Calculate excess anion gap
Excess AG= (calculated AG – normal AG of 12) + measured HCO3-
1.If the sum is >30, there is a metabolic alkalosis
2.If the sum is <23, there is a nonanion gap metabolic acidosis
Between these two numbers, means theres nothing else going on.

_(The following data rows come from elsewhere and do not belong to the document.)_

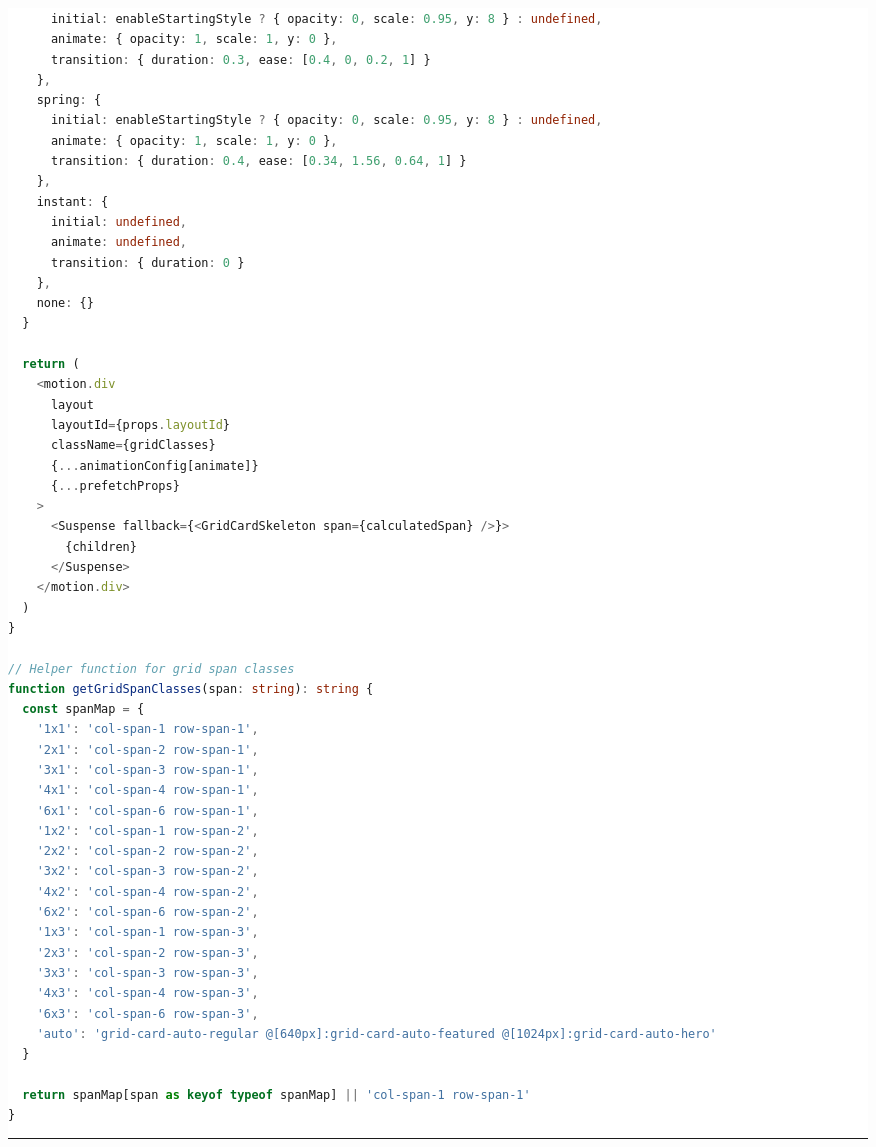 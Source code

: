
 ```typescript
      initial: enableStartingStyle ? { opacity: 0, scale: 0.95, y: 8 } : undefined,
      animate: { opacity: 1, scale: 1, y: 0 },
      transition: { duration: 0.3, ease: [0.4, 0, 0.2, 1] }
    },
    spring: {
      initial: enableStartingStyle ? { opacity: 0, scale: 0.95, y: 8 } : undefined,
      animate: { opacity: 1, scale: 1, y: 0 },
      transition: { duration: 0.4, ease: [0.34, 1.56, 0.64, 1] }
    },
    instant: {
      initial: undefined,
      animate: undefined,
      transition: { duration: 0 }
    },
    none: {}
  }
  
  return (
    <motion.div
      layout
      layoutId={props.layoutId}
      className={gridClasses}
      {...animationConfig[animate]}
      {...prefetchProps}
    >
      <Suspense fallback={<GridCardSkeleton span={calculatedSpan} />}>
        {children}
      </Suspense>
    </motion.div>
  )
}

// Helper function for grid span classes
function getGridSpanClasses(span: string): string {
  const spanMap = {
    '1x1': 'col-span-1 row-span-1',
    '2x1': 'col-span-2 row-span-1', 
    '3x1': 'col-span-3 row-span-1',
    '4x1': 'col-span-4 row-span-1',
    '6x1': 'col-span-6 row-span-1',
    '1x2': 'col-span-1 row-span-2',
    '2x2': 'col-span-2 row-span-2',
    '3x2': 'col-span-3 row-span-2',
    '4x2': 'col-span-4 row-span-2',
    '6x2': 'col-span-6 row-span-2',
    '1x3': 'col-span-1 row-span-3',
    '2x3': 'col-span-2 row-span-3',
    '3x3': 'col-span-3 row-span-3',
    '4x3': 'col-span-4 row-span-3',
    '6x3': 'col-span-6 row-span-3',
    'auto': 'grid-card-auto-regular @[640px]:grid-card-auto-featured @[1024px]:grid-card-auto-hero'
  }
  
  return spanMap[span as keyof typeof spanMap] || 'col-span-1 row-span-1'
}
```

---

Exccess anion gap is basically the Delta Delta equation from the rules of thumb method rearranged
Can you solve this problem?
pH 7.50
pCO2 20 mmHg
HCO3- 16 mmol/L
Na+ 140 mEq/L
K+ 4.0 mEq/L
Cl- 103 mEq/L
Partially compensated respiratory alkalosis w/ HAGMA
Can you solve this problem?
pH 7.20
pCO2 17 mmHg
HCO3- 10 mmol/L
Na+ 142 mEq/L
K+ 4.7 mEq/L
Cl- 111 mEq/L
Partially compensated metabolic acidosis w/ HAGMA and NAGMA
What kind of patient could have Partially compensated metabolic acidosis w/ HAGMA and NAGMA?
DKA + Diarrhea
Uremia + saline infusion
Sepsis
Toxin ingestion + diarrhea
Lactic acidosis + RTA
What are some other things we can see on ABG?
Lactate
Hemoglobin
Carboxyhemoglobin (form carbon monoxide poisoning) and methemoglobin
Ionized calcium (active form, other 50% of the time, it rides on albumin
Base excess:
Volume of base above or below expected amount for pH 7.4
> +2 – suggests metabolic alkalosis
< -2 – suggests metabolic acidosis
When not to use a VBG?
Can’t use VBG to assess O2 status!!
Not useful with hypotensive, critically ill patients (higher variability between VBG and ABG)
What is a VBG?
Alternative to ABGs that doesnt stick the radial artery
Compared to ABG: pH will be slightly lower on VBG (-0.035 difference, more CO2 means more acidic) and pCO2 will be slightly higher on VBG (2-5 mmHg)
When to use a VBG?
Abd pain - if acidosis, differential should include ischemia ( worried about acute mesenteric ischemia)
Pure acid/base disorders- ex DKA (might get one every hr)
Concern for hypercapnia (COPD)- VBG pCO2 > 45 corresponds to ABG pCO2 > 45 (will need urgent treatment and bipap)
What two disorders can we not have at the same time?
We CANNOT have two respiratory disorders at the same time.